== Data under study
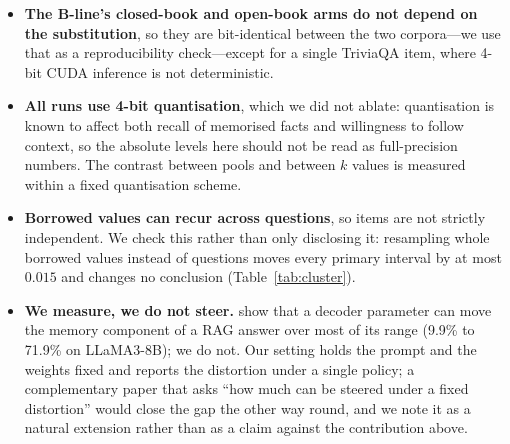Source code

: \documentclass[11pt]{article}
\begin{document}
\begin{itemize}
earlier run stored its oracle fields under the previous (v2) scorer; we never quote those
stored values, and all comparisons are made under a single scorer.
\item \textbf{The B-line's closed-book and open-book arms do not depend on the
substitution}, so they are bit-identical between the two corpora---we use that as a
reproducibility check---except for a single TriviaQA item, where 4-bit CUDA inference is not
deterministic.
\item \textbf{All runs use 4-bit quantisation}, which we did not ablate: quantisation is
known to affect both recall of memorised facts and willingness to follow context, so the
absolute levels here should not be read as full-precision numbers. The contrast between
pools and between $k$ values is measured within a fixed quantisation scheme.
\item \textbf{Borrowed values can recur across questions}, so items are not strictly
independent. We check this rather than only disclosing it: resampling whole borrowed values
instead of questions moves every primary interval by at most $0.015$ and changes no
conclusion (Table~\ref{tab:cluster}).
\item \textbf{We measure, we do not steer.} \citet{bi2026parameters} show that a decoder
parameter can move the memory component of a RAG answer over most of its range
(9.9\% to 71.9\% on {LLaMA3-8B}); we do not. Our setting holds the prompt and the
weights fixed and reports the distortion under a single policy; a complementary paper
that asks ``how much can be steered under a fixed distortion'' would close the gap the
other way round, and we note it as a natural extension rather than as a claim against
the contribution above.
\end{itemize}

\end{document}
====
The word is "distortion". Copy every line above where it appears.

weights fixed and reports the distortion under a single policy; a complementary paper
that asks ``how much can be steered under a fixed distortion'' would close the gap the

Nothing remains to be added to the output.